What were the circumstances of receiving the commission for this project?
S^A had developed a custom, but lower budget small home in Sonoma in response to what we were seeing developing in the Pre-Fab industry. Many people with unique sites in nature but with limited budgets were considering pre-fabricated construction models but ultimately became disenchanted with them in their inability to really customize the design to particular sites. The client for the Lichen House visited this smaller home, the Hydeaway House, and was interested in how it was able to tailor itself to the site with an economy of means. Originally planned to be a smaller vacation home, over the course of the project, the house came to be seen as a more full-time residence and thus the scope and expense expanded.

Photo: Richard Barnes Photography

Please provide an overview of the project.
For this home in the Sonoma Valley, the complex symbiotic relationship between the site’s Ramalina lichen and its Oak trees hosts provides inspiration for a design hyper-attuned to the nuances of nature. The Lichen House works in concert with nature’s mechanisms, attempting to expand our understanding of them through the man-made.

Photo: Richard Barnes Photography

What are the main ideas and inspirations influencing the design of the building?
The Lichen House is nestled among the fog and oaks in the hills above California’s Sonoma Valley. The free-ranging branches of the site’s mature trees support veils of draping Ramalina Lichen that filter sunlight, capture moisture and nutrients for their host oaks, and remove pollutants from the air through photosynthesis. A hypersensitive organism, lichen is a bellwether for the environmental health of this unique microclimate.
 
The precise symbiotic relationship between species of lichen and their host environment provides inspiration for an architecture specifically tailored to its site — both as a response to it and an expansion of its best attributes. The lichen’s ability to freely seek out and extend its net toward sustainable conditions also inspires a fluidity of movement and gesture in the architecture. We harness this opportunistic mindset to allow the building form to find its geometric shape.

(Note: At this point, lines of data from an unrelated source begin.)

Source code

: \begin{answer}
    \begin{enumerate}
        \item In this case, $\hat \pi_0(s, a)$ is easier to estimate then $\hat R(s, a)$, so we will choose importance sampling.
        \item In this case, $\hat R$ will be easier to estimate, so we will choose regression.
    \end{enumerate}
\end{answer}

Photo: Richard Barnes Photography

How does the design respond to the unique qualities of the site?
The home’s ends pull toward long expansive views to the south and west with the freedom to precisely dial in orientation to focal points in the landscape. Each room is then carefully tuned to its own spatial “microclimate” considering privacy, views, solar orientation, quality of light and air flow. A series of gardens and open spaces work in concert with each zone of the house's interior. The roof’s southern edges are filled with a series of undulating metal fins, which are both a formal reference to the surrounding lichen’s geometry as well as a spatial reference by recreating the filtered dappled light of the lace lichen’s net.

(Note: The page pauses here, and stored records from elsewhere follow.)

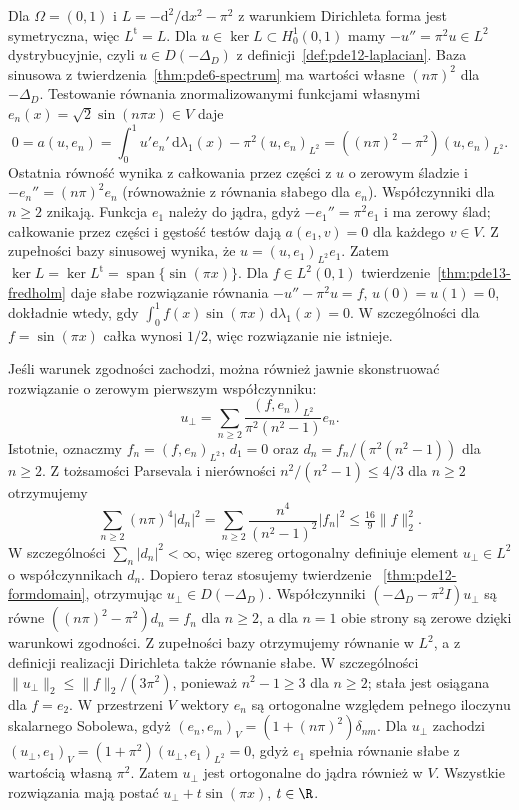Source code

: \begin{przyklad}
\label{ex:pde13-resonance}
Dla $\Omega=(0,1)$ i $L=-\mathrm d^2/\mathrm dx^2-\pi^2$
z warunkiem Dirichleta forma jest symetryczna, więc
$L^{\mathrm t}=L$. Dla $u\in\ker L\subset H_0^1(0,1)$
mamy $-u''=\pi^2u\in L^2$ dystrybucyjnie, czyli
$u\in D(-\Delta_D)$ z definicji~\ref{def:pde12-laplacian}.
Baza sinusowa z twierdzenia~\ref{thm:pde6-spectrum}
ma wartości własne $(n\pi)^2$ dla $-\Delta_D$.
Testowanie równania znormalizowanymi funkcjami własnymi
$e_n(x)=\sqrt2\sin(n\pi x)\in V$ daje
\[
 0=a(u,e_n)
 =\int_0^1 u'e_n'\,\mathrm d\lambda_1(x)
 -\pi^2(u,e_n)_{L^2}
 =((n\pi)^2-\pi^2)(u,e_n)_{L^2}.
\]
Ostatnia równość wynika z całkowania przez części
z $u$ o zerowym śladzie i $-e_n''=(n\pi)^2e_n$
(równoważnie z równania słabego dla $e_n$).
Współczynniki dla $n\ge2$ znikają. Funkcja $e_1$ należy
do jądra, gdyż $-e_1''=\pi^2e_1$ i ma zerowy ślad;
całkowanie przez części i gęstość testów dają
$a(e_1,v)=0$ dla każdego $v\in V$. Z zupełności bazy
sinusowej wynika, że $u=(u,e_1)_{L^2}e_1$.
Zatem
$\ker L=\ker L^{\mathrm t}=\operatorname{span}\{\sin(\pi x)\}$.
Dla $f\in L^2(0,1)$ twierdzenie~\ref{thm:pde13-fredholm}
daje słabe rozwiązanie równania $-u''-\pi^2u=f$,
$u(0)=u(1)=0$, dokładnie wtedy, gdy
$\int_0^1 f(x)\sin(\pi x)\,\mathrm d\lambda_1(x)=0$.
W szczególności dla $f=\sin(\pi x)$ całka wynosi $1/2$,
więc rozwiązanie nie istnieje.

Jeśli warunek zgodności zachodzi, można również jawnie
skonstruować rozwiązanie o zerowym pierwszym współczynniku:
\[
 u_\perp=\sum_{n\ge2}\frac{(f,e_n)_{L^2}}{\pi^2(n^2-1)}e_n.
\]
Istotnie, oznaczmy $f_n=(f,e_n)_{L^2}$, $d_1=0$ oraz
$d_n=f_n/(\pi^2(n^2-1))$ dla $n\ge2$.
Z tożsamości Parsevala i nierówności
$n^2/(n^2-1)\le4/3$ dla $n\ge2$ otrzymujemy
\[
 \sum_{n\ge2}(n\pi)^4|d_n|^2
 =\sum_{n\ge2}\frac{n^4}{(n^2-1)^2}|f_n|^2
 \le\tfrac{16}{9}\|f\|_2^2.
\]
W szczególności $\sum_n|d_n|^2<\infty$, więc szereg
ortogonalny definiuje element $u_\perp\in L^2$ o
współczynnikach $d_n$. Dopiero teraz stosujemy twierdzenie
~\ref{thm:pde12-formdomain}, otrzymując
$u_\perp\in D(-\Delta_D)$.
Współczynniki $(-\Delta_D-\pi^2 I)u_\perp$ są równe
$((n\pi)^2-\pi^2)d_n=f_n$ dla $n\ge2$, a dla $n=1$
obie strony są zerowe dzięki warunkowi zgodności.
Z zupełności bazy otrzymujemy równanie w $L^2$,
a z definicji realizacji Dirichleta także równanie słabe.
W szczególności $\|u_\perp\|_2\le\|f\|_2/(3\pi^2)$,
ponieważ $n^2-1\ge3$ dla $n\ge2$; stała jest osiągana
dla $f=e_2$.
W przestrzeni $V$ wektory $e_n$ są ortogonalne względem
pełnego iloczynu skalarnego Sobolewa, gdyż
$(e_n,e_m)_V=(1+(n\pi)^2)\delta_{nm}$.
Dla $u_\perp$ zachodzi
$(u_\perp,e_1)_V=(1+\pi^2)(u_\perp,e_1)_{L^2}=0$,
gdyż $e_1$ spełnia równanie słabe z wartością własną $\pi^2$.
Zatem $u_\perp$ jest ortogonalne do jądra również w $V$.
Wszystkie rozwiązania mają postać
$u_\perp+t\sin(\pi x)$, $t\in\R$.
\end{przyklad}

Photo: Richard Barnes Photography

Was the project influenced by any trends in energy-conservation, construction, or design?
Integral to the concept and design of the Lichen House is a porous and breathable building envelope accepting, filtering, and processing external conditions much like the lichen that inspires the design.  The site's abundant lichen only thrives under specific advantageous environmental conditions, morphing its orientation, porosity and geometry to suit its site — a practical and functional metaphor for our own building performance goals.
 
Beginning with the strategic solar orientation and geometry, the Lichen House owes its form to passive thermal tactics — the maximization of daylight and expansive southern views protected by a deep overhanging shade trellis. The lichen trellis filters the high summer sun and allows solar heat gain in the winter when the sun is low in the sky. Inspired by the breathable filter of the lichen's net, a south facing unconditioned hallway space with a series of operable windows along the private wing of the home serves as an interstitial buffer zone. This buffer zone simultaneously protects the sleeping quarters from direct southern exposure, dampening heat loss and heat gain while also promoting natural airflow — effectively minimizing the conditioned floor area and required heating/cooling loads of the house.

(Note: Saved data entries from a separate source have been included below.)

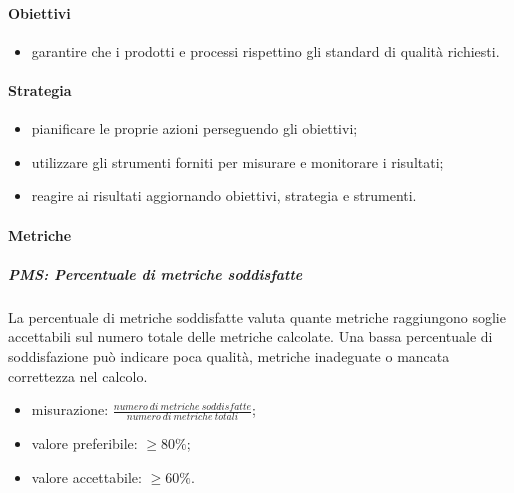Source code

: 		\paragraph{Obiettivi}
			\begin{itemize}
				\item garantire che i prodotti e processi rispettino gli standard di qualità richiesti.
			\end{itemize}
		\paragraph{Strategia}
		\begin{itemize}
			\item pianificare le proprie azioni perseguendo gli obiettivi;
			\item utilizzare gli strumenti forniti per misurare e monitorare i risultati;
			\item reagire ai risultati aggiornando obiettivi, strategia e strumenti.
		\end{itemize}
		\paragraph{Metriche}
			\subparagraph{PMS: Percentuale di metriche soddisfatte}
			La percentuale di metriche soddisfatte valuta quante metriche raggiungono soglie accettabili sul numero totale delle metriche calcolate. Una bassa percentuale di soddisfazione può indicare poca qualità, metriche inadeguate o mancata correttezza nel calcolo.
			\begin{itemize}
				\item misurazione: $\frac{numero\ di\ metriche\ soddisfatte}{numero\ di\ metriche\ totali} $;
				\item valore preferibile: $ \geq 80\%$;
				\item valore accettabile: $ \geq 60\%$.
			\end{itemize}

Photo: Richard Barnes Photography

Similarly, the roof itself acts as a protective buffer zone. Taking its formal cues from the slopes required to direct the flow of rainwater run-off, the resultant roof form of  low sloping ridges and valleys is vented though the fascia, pulling heated air out through the attic cavity. The cushion of cooled air within the attic buffers and protects the conditioned spaces of the home below. At the end of each roof valley, the run-off plunges off the roof through a scupper and is directed to an underground cistern and used to irrigate adjacent landscaping.
 
While designed around passive strategies, the mechanical systems of the Lichen House aim to maximize efficiency within the porous envelope. Heating is achieved through a multi-zone hydronic radiant heating system in the floor slab powered by an electric high-efficiency boiler. This is backed up by a series of split ductless heating and cooling units in each sleeping area. Breaking the conditioned areas of the house into a manageable network of actively conditioned spaces allows for a highly efficient and flexible home. Additionally the home is powered by a 5.5Kw solar PV array sized to offset the electrical demands of the home with a "net zero" energy use goal.

Photo: Richard Barnes Photography

What products or materials have contributed to the success of the completed building?
All the materials were selected to blend in with the natural surroundings, weather naturally, and demand little maintenance. In particular, the Lichen Trellis went through many incarnations — from steel to concrete to aluminum. In the end, a series of lightweight aluminum fins were used because of their durability and ability to easily bend, creating the lichen-like shadow patterns. Working from our template, the fabricator laid out the panels and then used a series of strategically placed pop rivets to achieve the design.

Email interview conducted by John Hill.

Photo: Richard Barnes Photography
Photo: Richard Barnes Photography
Floor Plan (Drawing: Schwartz and Architecture)
Building Sections (Drawing: Schwartz and Architecture)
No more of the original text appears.